## Work task
Copy out all lines of the records in which the word "table" appears.
-- Supplied entries follows --
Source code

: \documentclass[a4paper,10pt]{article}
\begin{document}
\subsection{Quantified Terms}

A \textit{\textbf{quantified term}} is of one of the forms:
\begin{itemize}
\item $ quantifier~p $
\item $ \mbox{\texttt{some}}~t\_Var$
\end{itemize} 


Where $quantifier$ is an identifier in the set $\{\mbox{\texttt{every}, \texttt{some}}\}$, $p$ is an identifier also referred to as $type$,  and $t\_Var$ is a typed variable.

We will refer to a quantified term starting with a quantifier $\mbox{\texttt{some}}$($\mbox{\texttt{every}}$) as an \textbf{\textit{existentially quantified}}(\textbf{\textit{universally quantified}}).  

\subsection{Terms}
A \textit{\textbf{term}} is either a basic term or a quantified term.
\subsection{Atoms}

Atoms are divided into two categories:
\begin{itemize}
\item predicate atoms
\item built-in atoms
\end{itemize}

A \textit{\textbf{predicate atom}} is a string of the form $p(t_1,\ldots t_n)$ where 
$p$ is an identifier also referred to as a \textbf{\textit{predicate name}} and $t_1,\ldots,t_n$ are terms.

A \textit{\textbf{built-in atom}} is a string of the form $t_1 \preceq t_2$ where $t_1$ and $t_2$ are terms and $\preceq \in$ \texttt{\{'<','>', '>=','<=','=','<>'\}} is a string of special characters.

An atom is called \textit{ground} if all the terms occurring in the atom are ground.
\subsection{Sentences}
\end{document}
-- Supplied entries concluded --
-- Supplied entries follows --
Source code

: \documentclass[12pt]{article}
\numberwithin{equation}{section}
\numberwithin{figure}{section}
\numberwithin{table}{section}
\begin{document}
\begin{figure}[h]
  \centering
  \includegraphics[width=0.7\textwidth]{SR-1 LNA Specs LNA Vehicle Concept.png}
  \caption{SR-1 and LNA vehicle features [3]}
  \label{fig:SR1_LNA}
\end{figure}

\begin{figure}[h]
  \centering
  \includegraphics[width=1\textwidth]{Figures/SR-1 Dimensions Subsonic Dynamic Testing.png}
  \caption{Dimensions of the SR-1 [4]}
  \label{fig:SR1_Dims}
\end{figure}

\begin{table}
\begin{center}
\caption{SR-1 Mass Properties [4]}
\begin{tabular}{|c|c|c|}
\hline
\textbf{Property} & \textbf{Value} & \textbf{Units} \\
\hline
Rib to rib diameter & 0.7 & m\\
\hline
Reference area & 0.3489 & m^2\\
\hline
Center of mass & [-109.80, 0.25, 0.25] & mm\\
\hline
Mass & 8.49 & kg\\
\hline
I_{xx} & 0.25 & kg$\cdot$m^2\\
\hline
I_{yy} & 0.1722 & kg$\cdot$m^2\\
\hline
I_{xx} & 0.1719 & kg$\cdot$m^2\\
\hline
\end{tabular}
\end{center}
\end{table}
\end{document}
-- Supplied entries concluded --
-- Supplied entries follows --
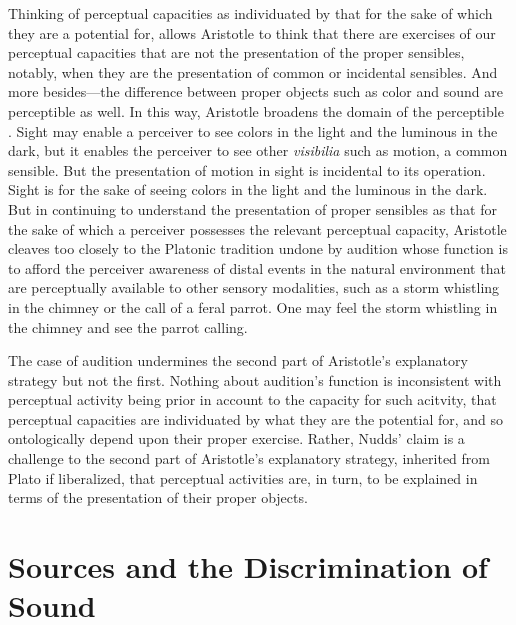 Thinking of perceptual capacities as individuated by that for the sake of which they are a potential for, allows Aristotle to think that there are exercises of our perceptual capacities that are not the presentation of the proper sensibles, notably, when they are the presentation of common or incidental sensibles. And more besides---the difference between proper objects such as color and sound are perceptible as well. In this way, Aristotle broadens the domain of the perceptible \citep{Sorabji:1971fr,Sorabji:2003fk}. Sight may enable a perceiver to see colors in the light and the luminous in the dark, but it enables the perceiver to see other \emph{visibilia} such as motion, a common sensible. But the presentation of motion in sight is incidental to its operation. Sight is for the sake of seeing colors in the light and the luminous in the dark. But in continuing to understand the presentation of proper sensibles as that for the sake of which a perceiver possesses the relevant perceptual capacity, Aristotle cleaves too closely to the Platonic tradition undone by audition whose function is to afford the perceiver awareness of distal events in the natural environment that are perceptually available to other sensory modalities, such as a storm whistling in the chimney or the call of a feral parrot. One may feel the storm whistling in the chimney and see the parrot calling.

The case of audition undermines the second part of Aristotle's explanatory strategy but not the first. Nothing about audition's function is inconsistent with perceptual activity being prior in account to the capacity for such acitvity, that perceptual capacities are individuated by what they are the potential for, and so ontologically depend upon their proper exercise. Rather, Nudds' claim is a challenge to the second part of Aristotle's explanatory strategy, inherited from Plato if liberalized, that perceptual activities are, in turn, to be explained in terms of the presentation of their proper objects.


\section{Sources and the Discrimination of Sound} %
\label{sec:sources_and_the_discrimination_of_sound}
-- Supplied entries concluded --
## Response box
\numberwithin{table}{section}
\begin{table}
\end{table}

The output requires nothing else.